On Sunday President Trump said that he ordered the National Guard to begin withdrawing from Washington, D.C., now that “everything is under perfect control” after protests over the death of George Floyd in Minneapolis police custody.
“I have just given an order for our National Guard to start the process of withdrawing from Washington, D.C., now that everything is under perfect control. They will be going home, but can quickly return, if needed,” Trump tweeted.
“Far fewer protesters showed up last night than anticipated!” Trump added.
His Sunday morning announcement followed a tweet Saturday night thanking the National Guard, Secret Service and D.C. police for doing a “fantastic job” responding to the protests. He said there was a “much smaller crowd” in the District “than anticipated.”
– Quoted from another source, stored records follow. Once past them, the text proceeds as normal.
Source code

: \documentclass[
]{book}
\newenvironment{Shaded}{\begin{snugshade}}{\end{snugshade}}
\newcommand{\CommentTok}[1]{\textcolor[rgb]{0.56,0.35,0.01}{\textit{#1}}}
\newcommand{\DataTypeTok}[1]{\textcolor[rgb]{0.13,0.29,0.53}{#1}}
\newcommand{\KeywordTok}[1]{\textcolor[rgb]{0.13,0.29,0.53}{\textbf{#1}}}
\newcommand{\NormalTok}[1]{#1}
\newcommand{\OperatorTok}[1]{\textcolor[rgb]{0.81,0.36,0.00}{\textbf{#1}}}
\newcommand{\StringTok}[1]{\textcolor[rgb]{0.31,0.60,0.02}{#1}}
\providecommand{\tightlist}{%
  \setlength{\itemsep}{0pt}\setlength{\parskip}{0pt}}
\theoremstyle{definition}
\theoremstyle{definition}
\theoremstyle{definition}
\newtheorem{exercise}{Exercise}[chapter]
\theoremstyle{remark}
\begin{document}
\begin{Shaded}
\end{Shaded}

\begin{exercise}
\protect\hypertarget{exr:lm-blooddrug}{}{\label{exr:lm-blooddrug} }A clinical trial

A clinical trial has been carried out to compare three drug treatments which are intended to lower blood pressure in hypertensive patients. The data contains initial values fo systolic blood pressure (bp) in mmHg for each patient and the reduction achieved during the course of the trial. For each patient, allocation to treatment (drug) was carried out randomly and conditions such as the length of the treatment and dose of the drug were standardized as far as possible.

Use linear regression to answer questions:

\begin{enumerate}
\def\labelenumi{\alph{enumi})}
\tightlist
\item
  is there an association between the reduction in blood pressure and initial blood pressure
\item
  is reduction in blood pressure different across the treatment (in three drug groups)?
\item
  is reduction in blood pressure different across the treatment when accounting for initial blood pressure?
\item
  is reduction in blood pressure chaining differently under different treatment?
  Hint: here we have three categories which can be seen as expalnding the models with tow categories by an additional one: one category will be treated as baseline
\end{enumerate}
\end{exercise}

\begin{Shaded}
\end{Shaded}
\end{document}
The commander of D.C. National Guard told CNN on Saturday that thousands of troops called in from other states in response to the protests could begin leaving the nation’s capital as early as Monday.
Mayor of D.C. Muriel Bowser, sent a letter to Trump Friday requesting he withdraw all “extraordinary federal law enforcement and military presence,” noting that she had ended the state of emergency in the Distinct related to the demonstrations.
In her letter, Bowser noted that the protests had been peaceful and that the police did not make a “single arrest” during the previous two nights.
The nearly 4,000 additional National Guard forces “will be redeploying this week. Probably as early as Monday,” Maj. Gen. William J. Walker said.
Army Secretary Ryan McCarthy also told the network that several nights of peaceful protests after earlier incidents of looting and property damage have increased the likelihood of withdrawing the out-of-state troops.
“Well, we’re looking very hard at that. I think that if we look at the trend that we’re on right now we’re in very good shape and we’re looking at that option very closely,” McCarthy said, citing the large but incident-free crowds that gathered in the nation’s capital on Saturday. The secretary of the Army oversees D.C. National Guard, as do governors for their states’ equivalents.